Let’s set the crime scene; we are loading a customer hub and a customer address satellite.

  1. For hash key ‘159’ (hashed business key) the data is loaded on Monday with a ‘City Name’=’Sydney’. We have never seen this business entity before, and the address satellite table does not have an entry for this hash key; therefore, we insert the record into the satellite with its record hash (hashdiff) of ‘6d’ (hashed ‘Sydney’= ‘6d’). On Tuesday no file was pushed to the data warehouse from the source system; therefore, there is no update in the address satellite for hash key ‘159’.
  2. Wednesday’s file arrived and details of hash key ‘159’ is present in that file; ‘City Name’=’Sydney’. For hash key ‘159’ Monday’s ‘City Name’ is the same as Wednesday’s ‘City Name’ (staged hashdiff ‘6d’ = satellite’s hashdiff ‘6d’) and therefore there is no change and no insert is performed to the address satellite for that hash key.
  3. On Thursday, Tuesday’s push file arrives with data for hash key ‘159’; ‘City Name’=’Brisbane’ with a hashdiff = ‘6e’. A comparison is performed between the staged file and the ‘older’ record in the address satellite (Monday) and the ‘City Name’ differs (‘Sydney’ <> ‘Brisbane’ | ‘6d’ <> ‘6e’); therefore, the late arriving record is inserted to show the change. On Friday when we query the address satellite to retrieve the current address for hash key ‘159’ the ‘City Name’ value will return ‘Brisbane’.

This is incorrect. According to the staged data provided from the source system on Wednesday, the staged ‘City Name’ is ‘Sydney’ for that hash key; but the latest ‘City Name’ in the satellite for that hash key is ‘Brisbane’.

A brief walk-through on the crime scene below 

On the left is the staged data (deltas), the middle is the data vault domain and on the right is the timeline represented in the satellite for the hash key.
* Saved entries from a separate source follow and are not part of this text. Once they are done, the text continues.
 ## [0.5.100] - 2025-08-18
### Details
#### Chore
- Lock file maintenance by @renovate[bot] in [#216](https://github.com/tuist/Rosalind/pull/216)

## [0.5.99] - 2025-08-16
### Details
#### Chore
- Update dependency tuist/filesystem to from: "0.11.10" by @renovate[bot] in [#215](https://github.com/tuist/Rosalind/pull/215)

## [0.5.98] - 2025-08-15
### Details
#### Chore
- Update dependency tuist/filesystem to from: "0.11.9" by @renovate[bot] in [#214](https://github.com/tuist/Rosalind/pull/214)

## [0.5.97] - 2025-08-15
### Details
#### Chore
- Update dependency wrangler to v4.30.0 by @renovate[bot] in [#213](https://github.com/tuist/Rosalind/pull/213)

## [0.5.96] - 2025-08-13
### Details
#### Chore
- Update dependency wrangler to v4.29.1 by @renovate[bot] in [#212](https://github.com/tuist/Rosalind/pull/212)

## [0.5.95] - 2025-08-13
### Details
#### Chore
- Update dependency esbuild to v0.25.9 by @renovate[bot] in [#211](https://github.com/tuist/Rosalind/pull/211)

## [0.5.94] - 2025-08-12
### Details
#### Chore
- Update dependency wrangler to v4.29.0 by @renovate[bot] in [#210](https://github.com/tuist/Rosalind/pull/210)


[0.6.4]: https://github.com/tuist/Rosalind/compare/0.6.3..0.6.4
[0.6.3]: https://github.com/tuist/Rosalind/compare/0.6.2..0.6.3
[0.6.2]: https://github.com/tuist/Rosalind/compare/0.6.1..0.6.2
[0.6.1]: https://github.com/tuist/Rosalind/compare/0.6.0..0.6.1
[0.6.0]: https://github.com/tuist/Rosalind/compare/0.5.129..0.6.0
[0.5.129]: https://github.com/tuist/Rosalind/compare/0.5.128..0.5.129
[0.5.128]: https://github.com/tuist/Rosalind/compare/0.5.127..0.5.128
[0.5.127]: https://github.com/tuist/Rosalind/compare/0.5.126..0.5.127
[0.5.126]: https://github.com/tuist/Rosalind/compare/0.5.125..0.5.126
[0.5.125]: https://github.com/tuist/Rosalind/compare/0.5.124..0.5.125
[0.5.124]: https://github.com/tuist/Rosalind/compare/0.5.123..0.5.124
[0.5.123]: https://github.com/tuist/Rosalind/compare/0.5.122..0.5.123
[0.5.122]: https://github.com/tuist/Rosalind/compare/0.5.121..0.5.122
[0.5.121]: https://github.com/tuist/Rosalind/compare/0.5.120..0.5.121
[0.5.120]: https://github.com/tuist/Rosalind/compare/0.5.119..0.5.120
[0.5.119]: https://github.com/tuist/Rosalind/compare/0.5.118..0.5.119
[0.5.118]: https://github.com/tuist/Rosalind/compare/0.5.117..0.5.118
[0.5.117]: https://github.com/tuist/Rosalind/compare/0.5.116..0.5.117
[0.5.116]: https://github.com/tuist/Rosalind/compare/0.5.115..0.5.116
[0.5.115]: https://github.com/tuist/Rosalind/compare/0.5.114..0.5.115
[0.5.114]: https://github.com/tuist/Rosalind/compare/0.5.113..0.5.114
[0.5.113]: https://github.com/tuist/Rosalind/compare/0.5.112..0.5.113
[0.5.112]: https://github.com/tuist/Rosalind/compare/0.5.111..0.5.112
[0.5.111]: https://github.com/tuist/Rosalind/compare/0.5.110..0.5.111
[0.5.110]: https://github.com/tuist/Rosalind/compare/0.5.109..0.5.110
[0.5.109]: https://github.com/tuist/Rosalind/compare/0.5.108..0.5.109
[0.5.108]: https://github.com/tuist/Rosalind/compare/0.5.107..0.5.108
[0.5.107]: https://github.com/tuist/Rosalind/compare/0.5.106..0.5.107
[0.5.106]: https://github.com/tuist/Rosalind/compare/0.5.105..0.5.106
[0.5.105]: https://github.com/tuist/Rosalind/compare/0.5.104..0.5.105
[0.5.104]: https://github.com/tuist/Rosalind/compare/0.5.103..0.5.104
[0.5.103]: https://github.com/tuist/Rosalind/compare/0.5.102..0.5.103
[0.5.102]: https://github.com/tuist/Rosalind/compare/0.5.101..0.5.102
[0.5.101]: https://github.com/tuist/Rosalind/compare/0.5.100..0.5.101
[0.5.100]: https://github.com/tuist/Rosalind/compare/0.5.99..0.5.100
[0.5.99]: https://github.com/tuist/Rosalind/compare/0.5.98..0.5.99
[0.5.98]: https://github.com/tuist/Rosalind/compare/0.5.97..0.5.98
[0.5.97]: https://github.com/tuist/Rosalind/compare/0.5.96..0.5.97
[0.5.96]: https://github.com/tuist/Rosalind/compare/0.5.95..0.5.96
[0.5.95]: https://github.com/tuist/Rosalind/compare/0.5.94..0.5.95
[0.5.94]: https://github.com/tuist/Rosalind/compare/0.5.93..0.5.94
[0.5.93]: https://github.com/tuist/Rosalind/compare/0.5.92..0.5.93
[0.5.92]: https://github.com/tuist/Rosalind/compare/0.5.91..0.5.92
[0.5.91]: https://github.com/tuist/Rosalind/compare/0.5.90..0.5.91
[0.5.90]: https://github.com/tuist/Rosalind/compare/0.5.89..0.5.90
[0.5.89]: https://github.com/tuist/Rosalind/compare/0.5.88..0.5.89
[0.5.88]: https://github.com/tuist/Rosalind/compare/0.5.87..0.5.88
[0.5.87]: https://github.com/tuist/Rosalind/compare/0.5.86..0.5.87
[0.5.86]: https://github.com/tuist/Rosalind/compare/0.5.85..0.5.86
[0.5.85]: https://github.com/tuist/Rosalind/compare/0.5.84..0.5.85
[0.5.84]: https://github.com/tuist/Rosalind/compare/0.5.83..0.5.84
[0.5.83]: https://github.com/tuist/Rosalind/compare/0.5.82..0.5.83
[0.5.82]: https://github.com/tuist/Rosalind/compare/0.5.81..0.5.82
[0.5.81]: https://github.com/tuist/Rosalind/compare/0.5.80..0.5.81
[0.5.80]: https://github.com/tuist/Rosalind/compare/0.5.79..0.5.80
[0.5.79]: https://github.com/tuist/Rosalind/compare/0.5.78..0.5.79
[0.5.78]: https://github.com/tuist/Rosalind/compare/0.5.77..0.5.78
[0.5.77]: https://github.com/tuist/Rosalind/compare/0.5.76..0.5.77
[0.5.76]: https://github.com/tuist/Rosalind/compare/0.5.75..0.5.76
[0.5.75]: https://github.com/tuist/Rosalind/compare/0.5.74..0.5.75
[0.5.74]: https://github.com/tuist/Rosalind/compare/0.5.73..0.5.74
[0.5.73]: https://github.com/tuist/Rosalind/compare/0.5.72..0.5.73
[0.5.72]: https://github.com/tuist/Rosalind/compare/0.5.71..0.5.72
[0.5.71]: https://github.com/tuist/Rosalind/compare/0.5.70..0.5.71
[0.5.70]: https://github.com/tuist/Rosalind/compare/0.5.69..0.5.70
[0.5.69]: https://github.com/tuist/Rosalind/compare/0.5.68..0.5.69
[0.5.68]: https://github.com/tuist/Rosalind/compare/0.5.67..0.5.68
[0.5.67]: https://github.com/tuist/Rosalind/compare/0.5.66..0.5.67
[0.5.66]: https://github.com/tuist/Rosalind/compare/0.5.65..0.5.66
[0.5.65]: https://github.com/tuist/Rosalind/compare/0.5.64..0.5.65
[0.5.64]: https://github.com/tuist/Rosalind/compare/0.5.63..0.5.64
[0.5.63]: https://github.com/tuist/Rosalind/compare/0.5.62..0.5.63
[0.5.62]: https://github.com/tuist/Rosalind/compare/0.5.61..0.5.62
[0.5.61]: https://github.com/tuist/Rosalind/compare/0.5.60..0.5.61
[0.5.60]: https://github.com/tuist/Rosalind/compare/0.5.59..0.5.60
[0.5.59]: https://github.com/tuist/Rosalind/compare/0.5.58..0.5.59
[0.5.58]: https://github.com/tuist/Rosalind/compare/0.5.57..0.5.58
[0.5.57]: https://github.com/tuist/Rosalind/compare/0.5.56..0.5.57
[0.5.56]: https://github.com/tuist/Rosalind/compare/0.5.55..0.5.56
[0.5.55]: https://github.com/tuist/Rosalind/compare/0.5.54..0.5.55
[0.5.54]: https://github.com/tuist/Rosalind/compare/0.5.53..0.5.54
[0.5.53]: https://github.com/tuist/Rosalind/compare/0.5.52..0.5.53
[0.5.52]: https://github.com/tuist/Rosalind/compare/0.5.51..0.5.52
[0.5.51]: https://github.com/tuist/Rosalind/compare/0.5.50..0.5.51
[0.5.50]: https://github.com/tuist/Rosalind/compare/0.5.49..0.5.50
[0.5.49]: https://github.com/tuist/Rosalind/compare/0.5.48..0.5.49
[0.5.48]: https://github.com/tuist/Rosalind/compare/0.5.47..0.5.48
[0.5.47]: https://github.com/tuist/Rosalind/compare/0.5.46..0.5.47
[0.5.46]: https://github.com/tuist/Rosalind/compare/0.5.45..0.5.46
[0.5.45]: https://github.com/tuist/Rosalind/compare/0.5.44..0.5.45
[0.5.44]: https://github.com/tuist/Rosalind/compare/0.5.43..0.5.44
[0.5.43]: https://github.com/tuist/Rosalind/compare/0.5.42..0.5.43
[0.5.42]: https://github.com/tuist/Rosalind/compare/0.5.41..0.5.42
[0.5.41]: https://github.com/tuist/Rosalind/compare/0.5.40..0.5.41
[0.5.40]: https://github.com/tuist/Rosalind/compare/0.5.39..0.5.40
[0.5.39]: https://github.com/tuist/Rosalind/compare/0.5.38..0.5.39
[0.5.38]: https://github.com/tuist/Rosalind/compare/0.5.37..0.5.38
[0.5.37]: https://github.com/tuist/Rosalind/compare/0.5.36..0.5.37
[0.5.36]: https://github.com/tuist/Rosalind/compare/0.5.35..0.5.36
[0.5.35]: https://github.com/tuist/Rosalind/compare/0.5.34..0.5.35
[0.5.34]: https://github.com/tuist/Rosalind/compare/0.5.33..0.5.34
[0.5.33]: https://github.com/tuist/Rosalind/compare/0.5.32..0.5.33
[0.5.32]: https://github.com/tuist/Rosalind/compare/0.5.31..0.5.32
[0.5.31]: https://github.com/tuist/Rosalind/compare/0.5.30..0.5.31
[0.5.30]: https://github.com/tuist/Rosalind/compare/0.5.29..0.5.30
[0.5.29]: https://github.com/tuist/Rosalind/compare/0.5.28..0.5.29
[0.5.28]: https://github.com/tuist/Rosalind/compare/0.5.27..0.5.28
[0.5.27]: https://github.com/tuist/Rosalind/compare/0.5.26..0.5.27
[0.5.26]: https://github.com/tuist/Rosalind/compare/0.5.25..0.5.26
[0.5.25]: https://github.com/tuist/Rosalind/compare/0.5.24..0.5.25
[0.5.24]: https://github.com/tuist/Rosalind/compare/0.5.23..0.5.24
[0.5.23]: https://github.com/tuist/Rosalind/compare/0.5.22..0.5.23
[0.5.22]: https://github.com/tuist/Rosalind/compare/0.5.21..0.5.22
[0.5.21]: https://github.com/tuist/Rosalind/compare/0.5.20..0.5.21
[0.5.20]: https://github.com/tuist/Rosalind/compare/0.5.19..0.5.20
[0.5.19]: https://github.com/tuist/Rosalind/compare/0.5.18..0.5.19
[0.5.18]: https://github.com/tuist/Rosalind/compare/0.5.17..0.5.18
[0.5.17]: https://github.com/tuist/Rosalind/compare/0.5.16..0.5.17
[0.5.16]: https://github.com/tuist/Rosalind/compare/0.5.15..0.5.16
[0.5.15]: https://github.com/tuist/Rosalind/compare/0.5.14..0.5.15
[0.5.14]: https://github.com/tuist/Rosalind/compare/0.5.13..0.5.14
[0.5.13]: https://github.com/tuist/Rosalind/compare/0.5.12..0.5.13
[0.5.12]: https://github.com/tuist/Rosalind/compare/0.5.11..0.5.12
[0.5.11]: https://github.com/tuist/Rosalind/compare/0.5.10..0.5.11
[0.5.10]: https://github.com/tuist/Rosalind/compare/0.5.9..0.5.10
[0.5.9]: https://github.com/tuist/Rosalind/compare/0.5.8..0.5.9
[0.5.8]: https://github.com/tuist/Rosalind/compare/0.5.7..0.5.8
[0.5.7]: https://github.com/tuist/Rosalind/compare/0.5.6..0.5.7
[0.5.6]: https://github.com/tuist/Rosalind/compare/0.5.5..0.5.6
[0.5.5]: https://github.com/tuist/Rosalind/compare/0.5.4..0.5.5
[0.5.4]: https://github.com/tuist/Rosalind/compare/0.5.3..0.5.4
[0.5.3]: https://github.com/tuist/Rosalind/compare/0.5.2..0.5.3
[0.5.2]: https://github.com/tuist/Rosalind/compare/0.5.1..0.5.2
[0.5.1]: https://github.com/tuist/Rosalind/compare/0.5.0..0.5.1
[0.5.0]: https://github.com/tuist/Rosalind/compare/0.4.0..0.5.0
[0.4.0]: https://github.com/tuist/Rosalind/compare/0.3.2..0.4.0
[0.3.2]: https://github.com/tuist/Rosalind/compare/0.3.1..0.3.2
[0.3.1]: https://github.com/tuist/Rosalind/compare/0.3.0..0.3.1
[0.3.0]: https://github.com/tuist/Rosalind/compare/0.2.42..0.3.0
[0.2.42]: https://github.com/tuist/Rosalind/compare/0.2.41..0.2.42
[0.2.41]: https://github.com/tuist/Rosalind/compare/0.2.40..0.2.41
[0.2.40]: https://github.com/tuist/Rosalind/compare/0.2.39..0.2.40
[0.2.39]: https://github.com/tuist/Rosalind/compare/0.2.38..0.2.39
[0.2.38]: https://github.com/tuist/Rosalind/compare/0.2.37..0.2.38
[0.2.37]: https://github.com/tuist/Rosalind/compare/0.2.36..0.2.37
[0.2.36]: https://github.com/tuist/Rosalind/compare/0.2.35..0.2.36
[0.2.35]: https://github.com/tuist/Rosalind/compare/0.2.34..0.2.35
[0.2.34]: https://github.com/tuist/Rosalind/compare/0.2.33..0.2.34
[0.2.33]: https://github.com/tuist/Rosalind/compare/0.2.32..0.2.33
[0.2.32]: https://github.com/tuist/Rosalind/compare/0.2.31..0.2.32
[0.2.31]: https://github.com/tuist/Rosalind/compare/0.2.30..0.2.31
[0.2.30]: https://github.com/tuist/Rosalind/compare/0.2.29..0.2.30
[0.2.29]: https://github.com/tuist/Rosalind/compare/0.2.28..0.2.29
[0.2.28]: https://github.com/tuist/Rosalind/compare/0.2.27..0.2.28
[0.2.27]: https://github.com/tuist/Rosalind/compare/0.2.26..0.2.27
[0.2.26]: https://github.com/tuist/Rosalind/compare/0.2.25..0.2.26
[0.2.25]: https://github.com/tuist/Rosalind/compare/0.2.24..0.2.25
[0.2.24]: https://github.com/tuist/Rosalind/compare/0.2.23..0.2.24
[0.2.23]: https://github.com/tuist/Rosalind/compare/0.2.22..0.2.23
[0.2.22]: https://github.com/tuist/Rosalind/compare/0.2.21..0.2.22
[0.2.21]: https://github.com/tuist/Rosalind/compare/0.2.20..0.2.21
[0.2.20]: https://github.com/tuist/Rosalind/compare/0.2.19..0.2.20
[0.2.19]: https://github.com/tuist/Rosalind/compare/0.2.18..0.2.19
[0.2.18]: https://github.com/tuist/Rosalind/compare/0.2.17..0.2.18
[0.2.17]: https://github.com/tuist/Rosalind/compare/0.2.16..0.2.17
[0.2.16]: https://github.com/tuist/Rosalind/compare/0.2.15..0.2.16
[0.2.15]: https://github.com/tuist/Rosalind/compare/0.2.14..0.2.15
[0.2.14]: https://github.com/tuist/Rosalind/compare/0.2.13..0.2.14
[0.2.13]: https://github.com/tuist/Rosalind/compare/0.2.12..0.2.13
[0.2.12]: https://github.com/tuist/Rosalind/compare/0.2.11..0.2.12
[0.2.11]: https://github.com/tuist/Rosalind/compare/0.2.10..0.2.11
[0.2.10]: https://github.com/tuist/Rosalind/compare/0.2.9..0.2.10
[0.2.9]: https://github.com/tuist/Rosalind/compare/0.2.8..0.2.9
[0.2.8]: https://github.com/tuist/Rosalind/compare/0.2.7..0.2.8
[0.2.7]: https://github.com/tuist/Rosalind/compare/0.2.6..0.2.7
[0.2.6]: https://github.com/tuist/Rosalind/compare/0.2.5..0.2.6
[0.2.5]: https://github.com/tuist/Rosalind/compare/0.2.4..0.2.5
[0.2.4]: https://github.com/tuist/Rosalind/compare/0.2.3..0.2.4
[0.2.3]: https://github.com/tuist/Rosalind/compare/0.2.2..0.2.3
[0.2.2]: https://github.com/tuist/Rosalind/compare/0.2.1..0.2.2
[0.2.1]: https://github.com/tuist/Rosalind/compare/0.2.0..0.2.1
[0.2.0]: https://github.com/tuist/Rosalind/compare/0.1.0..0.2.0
Each day (1-Monday, 2-Wednesday, 3-Thursday) is horizontally represented. (3) contains the staged late arriving record; the day the time crime is committed. Below each scene we describe the event chronology.

 

  1. Monday is an INSERT because the record by hash key is new and there is no hashdiff to run a comparison for this hash key.
  2. Wednesday has no INSERT because the staged hashdiff and the satellite hashdiff for the hash key matches; Monday’s hashdiff of ‘6d’ = Wednesday’s hashdiff of ‘6d’.
  3. Late arriving is an INSERT because the hashdiff is different when compared to the older record (Monday hashdiff=’6d’ and Tuesday hashdiff=’6e’); it now means the timeline recorded for this hash key is wrong as depicted by the timeline on the right.

How do we dynamically deal with this crime? Here we propose a data-driven approach.

 

A few things you need to know about Data Vault 2.0

Data Vault 2.0 is an INSERT-ONLY paradigm. Data on Big Data platforms is immutable and update operations are performed by persisting the data to a new persistent state (DELETE and INSERT occurs in the background). This makes UPDATEs expensive and therefore avoided especially in environments managing millions of records. For Data Vault 2.0 this means that records in a satellite table have a business start date but no end date. Instead end dates are simulated using the LEAD() windowing function when querying the data. For example:

 

,coalesce(lead(START-DATE)over (partitionbyHASH-KEY orderbySTART-DATE),cast(’31-DEC-9999 23:59:59.998’asdate))END-DATE

 

This feature in Data Vault 2.0 is critical because it means that the end-date is dynamic and will change dependent on records inserted after the current record by the same hash-key.

 

The crime fighter: Record Tracking Satellite eXtended.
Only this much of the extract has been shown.